Forecasting Tehran’s bourse price index using return-based fuzzy time series
Subject Areas : Journal of Investment KnowledgeFarid Radmehr 1 , Naser Shams Gharneh 2
1 - Master Student in Financial Engineering, Amirkabir University (Corresponding Author)
2 - Assistant Professor in Amirkabir University
Keywords: high order fuzzy time series, Rate of return, Simulated annealing, Forecasting,
Abstract :
During the recent years extensive researches have been done on fuzzy time series. In many of these studies, universe of discourse and relevant intervals have been determined based on levels of price or data; in this study a new type of universe of discourse is established based on rate of return concept in financial markets. Another point that has a significant effect on the performance of fuzzy time series models is the length of intervals, therefore doing research in this area became an interesting topic for time series researchers, there are some studies on this issue but their results are not good enough.

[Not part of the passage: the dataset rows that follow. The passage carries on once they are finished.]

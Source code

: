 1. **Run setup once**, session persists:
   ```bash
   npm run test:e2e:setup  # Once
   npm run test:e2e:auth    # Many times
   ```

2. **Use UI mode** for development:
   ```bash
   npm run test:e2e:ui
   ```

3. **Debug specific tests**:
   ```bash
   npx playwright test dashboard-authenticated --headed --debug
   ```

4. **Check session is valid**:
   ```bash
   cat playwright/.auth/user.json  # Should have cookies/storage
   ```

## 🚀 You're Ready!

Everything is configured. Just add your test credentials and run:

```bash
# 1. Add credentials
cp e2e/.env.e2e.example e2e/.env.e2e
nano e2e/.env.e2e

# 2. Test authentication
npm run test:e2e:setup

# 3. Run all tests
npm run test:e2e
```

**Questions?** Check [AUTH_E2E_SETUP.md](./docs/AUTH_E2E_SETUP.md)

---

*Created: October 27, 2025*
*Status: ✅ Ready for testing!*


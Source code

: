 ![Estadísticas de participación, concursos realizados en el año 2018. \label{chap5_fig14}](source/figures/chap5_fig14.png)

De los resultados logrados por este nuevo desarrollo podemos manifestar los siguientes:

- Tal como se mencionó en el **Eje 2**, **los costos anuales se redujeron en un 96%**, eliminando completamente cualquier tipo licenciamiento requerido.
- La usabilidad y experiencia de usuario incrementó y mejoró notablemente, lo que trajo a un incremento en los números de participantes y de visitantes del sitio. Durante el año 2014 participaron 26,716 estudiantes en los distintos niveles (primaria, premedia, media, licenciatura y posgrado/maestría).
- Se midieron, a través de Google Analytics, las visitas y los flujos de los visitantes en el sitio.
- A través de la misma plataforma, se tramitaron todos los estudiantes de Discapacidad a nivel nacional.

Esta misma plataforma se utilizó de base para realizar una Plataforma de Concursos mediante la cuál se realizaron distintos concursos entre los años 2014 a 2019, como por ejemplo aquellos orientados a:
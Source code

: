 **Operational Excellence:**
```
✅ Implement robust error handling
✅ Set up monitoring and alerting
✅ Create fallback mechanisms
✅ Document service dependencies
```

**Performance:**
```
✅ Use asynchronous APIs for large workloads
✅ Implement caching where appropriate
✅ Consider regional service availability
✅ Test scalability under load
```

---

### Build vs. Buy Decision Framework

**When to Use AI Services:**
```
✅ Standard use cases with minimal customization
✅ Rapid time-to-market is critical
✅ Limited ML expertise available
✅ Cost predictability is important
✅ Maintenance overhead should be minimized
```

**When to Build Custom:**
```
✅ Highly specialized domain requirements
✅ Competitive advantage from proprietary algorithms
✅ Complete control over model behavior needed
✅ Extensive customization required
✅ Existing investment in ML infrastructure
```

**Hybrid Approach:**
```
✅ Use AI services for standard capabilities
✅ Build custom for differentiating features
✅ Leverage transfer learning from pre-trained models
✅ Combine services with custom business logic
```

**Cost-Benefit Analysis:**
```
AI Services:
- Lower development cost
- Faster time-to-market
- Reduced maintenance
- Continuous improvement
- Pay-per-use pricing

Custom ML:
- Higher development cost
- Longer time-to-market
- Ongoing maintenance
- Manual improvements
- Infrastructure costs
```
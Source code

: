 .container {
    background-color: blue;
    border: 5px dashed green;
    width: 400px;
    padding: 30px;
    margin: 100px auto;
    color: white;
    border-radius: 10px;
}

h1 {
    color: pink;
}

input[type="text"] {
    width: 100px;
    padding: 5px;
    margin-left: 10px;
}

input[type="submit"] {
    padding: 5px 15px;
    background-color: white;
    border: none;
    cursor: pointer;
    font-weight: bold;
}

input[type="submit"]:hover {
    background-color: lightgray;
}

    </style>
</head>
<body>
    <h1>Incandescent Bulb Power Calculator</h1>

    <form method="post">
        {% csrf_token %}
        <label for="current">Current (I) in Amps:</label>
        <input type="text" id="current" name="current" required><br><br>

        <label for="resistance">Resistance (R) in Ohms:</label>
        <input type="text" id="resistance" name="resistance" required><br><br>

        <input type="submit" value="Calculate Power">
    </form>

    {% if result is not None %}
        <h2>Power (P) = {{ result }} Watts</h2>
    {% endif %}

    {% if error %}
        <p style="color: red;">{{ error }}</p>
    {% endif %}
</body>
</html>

So we propose a novel simulated annealing heuristic algorithm that is used to promote the accuracy of forecasting. The experimental results show that proposed model (RBFTS) is more accurate than existing models on forecasting Alabama university enrollments data. At the final step, Tehran’s bourse price index (TEPIX) is used as a case study for forecasting. The obtained results indicate a good forecasting performance on this test problem.